The Tricky Challenges of Employees Using Their Own Devices

Carl Weinschenk

One of the trickiest parts of security and management policy-making is to fairly and effectively oversee employees who are using their own gear.

 

This is an issue whether the equipment is a desktop sitting in a remote worker's home office or a mobile device. The challenges multiple quickly: To what extent can an organization demand that the owner stay away from certain applications, such as peer-to-peer (P2P) networking, that pose a threat? How can the organization monitor whether the employee actually is carrying through on agreed-upon usage policies? What happens to the data on the device when the employee leaves the company? How about when he gets rid of the device?

 

These questions become far trickier when mobile devices are involved. For instance, people tend to upgrade their phones more often than their desktops, so questions related to how to secure data when a device is traded in, given away or discarded will come up more often than in the desktop world.

 

The challenge must be faced. Gartner has looked at employee-owned laptops. The study surveyed 528 IT managers with organizations with more than 500 employees in the U.S., Germany and the UK. The firm found that 10 percent of workers use their own notebooks as their primary PCs, and that the number will grow to 14 percent by the middle of next year. The rise in such work arrangements is expected to be particularly steep in the U.S., the study concludes.

 

It's important to remember that the study has two qualifying factors: It only looks at laptops and it specifies that the device be used as the primary work computer. Thus, the study is fairly narrow. The issues, and the risk management responses from the IT and telecom departments, will affect far more than the 10 or 14 percent of employees cited by Gartner.


 

One approach, of course, is good solid management policies. On a more technical front, virtualization -- such as this offering from VMware -- is a potential winner.
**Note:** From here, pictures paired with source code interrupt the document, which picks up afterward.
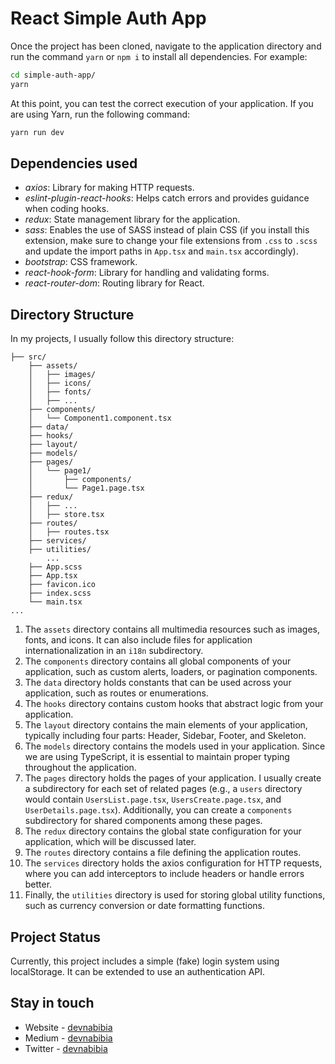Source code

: # React Simple Auth App

Once the project has been cloned, navigate to the application directory and run the command `yarn` or `npm i` to install all dependencies. For example:

```bash
cd simple-auth-app/
yarn
```

At this point, you can test the correct execution of your application. If you are using Yarn, run the following command:

```bash
yarn run dev
```

## Dependencies used

* _axios_: Library for making HTTP requests.
* _eslint-plugin-react-hooks_: Helps catch errors and provides guidance when coding hooks.
* _redux_: State management library for the application.
* _sass_: Enables the use of SASS instead of plain CSS (if you install this extension, make sure to change your file extensions from `.css` to `.scss` and update the import paths in `App.tsx` and `main.tsx` accordingly).
* _bootstrap_: CSS framework.
* _react-hook-form_: Library for handling and validating forms.
* _react-router-dom_: Routing library for React.

## Directory Structure

In my projects, I usually follow this directory structure:

```
├── src/
    ├── assets/
    │   ├── images/
    │   ├── icons/
    │   ├── fonts/
    │   ├── ...
    ├── components/
    │   └── Component1.component.tsx
    ├── data/
    ├── hooks/
    ├── layout/
    ├── models/
    ├── pages/
    │   └── page1/
    │       ├── components/
    │       └── Page1.page.tsx
    ├── redux/
    │   ├── ...
    │   ├── store.tsx
    ├── routes/
    │   ├── routes.tsx
    ├── services/
    ├── utilities/
		...
    ├── App.scss
    ├── App.tsx
    ├── favicon.ico
    ├── index.scss
    └── main.tsx
...
```

1. The `assets` directory contains all multimedia resources such as images, fonts, and icons. It can also include files for application internationalization in an `i18n` subdirectory.
2. The `components` directory contains all global components of your application, such as custom alerts, loaders, or pagination components.
3. The `data` directory holds constants that can be used across your application, such as routes or enumerations.
4. The `hooks` directory contains custom hooks that abstract logic from your application.
5. The `layout` directory contains the main elements of your application, typically including four parts: Header, Sidebar, Footer, and Skeleton.
6. The `models` directory contains the models used in your application. Since we are using TypeScript, it is essential to maintain proper typing throughout the application.
7. The `pages` directory holds the pages of your application. I usually create a subdirectory for each set of related pages (e.g., a `users` directory would contain `UsersList.page.tsx`, `UsersCreate.page.tsx`, and `UserDetails.page.tsx`). Additionally, you can create a `components` subdirectory for shared components among these pages.
8. The `redux` directory contains the global state configuration for your application, which will be discussed later.
9. The `routes` directory contains a file defining the application routes.
10. The `services` directory holds the axios configuration for HTTP requests, where you can add interceptors to include headers or handle errors better.
11. Finally, the `utilities` directory is used for storing global utility functions, such as currency conversion or date formatting functions.

## Project Status

Currently, this project includes a simple (fake) login system using localStorage. It can be extended to use an authentication API.

## Stay in touch

- Website - [devnabibia](https://portfolio-devnabibia.vercel.app/)
- Medium - [devnabibia](https://medium.com/@devnabibia)
- Twitter - [devnabibia](https://x.com/devnabibia)
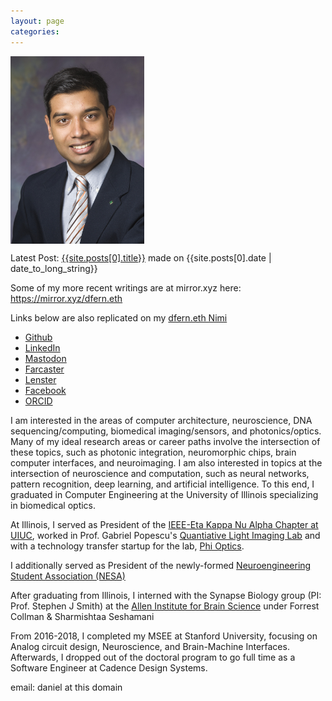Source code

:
 ```yaml
---
layout: page
categories:
---
```


<img style="display:block" src="img/daniel.jpg" alt="Photo of Daniel Fernandes" height="300" />
<p>Latest Post: <a href="{{site.posts[0].url}}">{{site.posts[0].title}}</a> made on {{site.posts[0].date | date_to_long_string}} </p>
<p>Some of my more recent writings are at mirror.xyz here: <a href="https://mirror.xyz/dfern.eth">https://mirror.xyz/dfern.eth</a></p>
<p>Links below are also replicated on my <a href="https://dfern.eth.limo" rel="me">dfern.eth Nimi</a></p>
<ul>
    <li><a rel="me" href="https://github.com/daferna">Github</a></li>
    <li><a rel="me" href="http://www.linkedin.com/in/daferna">LinkedIn</a></li>
    <li><a rel="me" href="https://cryptodon.lol/@dfern">Mastodon</a></li>
    <li><a rel="me" href="https://farcaster.xyz/dfern">Farcaster</a></li>
    <li><a rel="me" href="https://lenster.xyz/u/dfern">Lenster</a></li>
    <li><a rel="me" href="https://facebook.com/dfernandes">Facebook</a></li>
    <li><a rel="me" href="http://orcid.org/0000-0002-5079-2777">ORCID</a></li>
</ul>
<p>I am interested in the areas of computer architecture, neuroscience, DNA sequencing/computing, biomedical imaging/sensors, and photonics/optics. Many of my ideal research areas or career paths involve the intersection of these topics, such as photonic integration, neuromorphic chips, brain computer interfaces, and neuroimaging. I am also interested in topics at the intersection of neuroscience and computation, such as neural networks, pattern recognition, deep learning, and artificial intelligence. To this end, I graduated in Computer Engineering at the University of Illinois specializing in biomedical optics.</p>
<p>At Illinois, I served as President of the <a href="http://hkn.illinois.edu">IEEE-Eta Kappa Nu Alpha Chapter at UIUC</a>, worked in Prof. Gabriel Popescu's <a href="http://light.ece.illinois.edu">Quantiative Light Imaging Lab</a> and with a technology transfer startup for the lab, <a href="http://phioptics.com/">Phi Optics</a>.</p>
<p>I additionally served as President of the newly-formed <a href="https://publish.illinois.edu/neuroengineering/">Neuroengineering Student Association (NESA)</a></p>
<p>After graduating from Illinois, I interned with the Synapse Biology group (PI: Prof. Stephen J Smith) at the <a href="http://alleninstitute.org">Allen Institute for Brain Science</a> under Forrest Collman & Sharmishtaa Seshamani</p>
<p>From 2016-2018, I completed my MSEE at Stanford University, focusing on Analog circuit design, Neuroscience, and Brain-Machine Interfaces. Afterwards, I dropped out of the doctoral program to go full time as a Software Engineer at Cadence Design Systems.</p>
<p>email: daniel at this domain</p>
The use of dual operating systems can create a level of differentiation that will help create walls between the consumer and professional tasks for which the devices are being used.

 

On first glance, there are challenges to this approach, including whether a majority of device owners will be willing to have a virtualized machine installed on their hardware. That and more technical issues notwithstanding, virtualization is a promising tool for confronting the issue.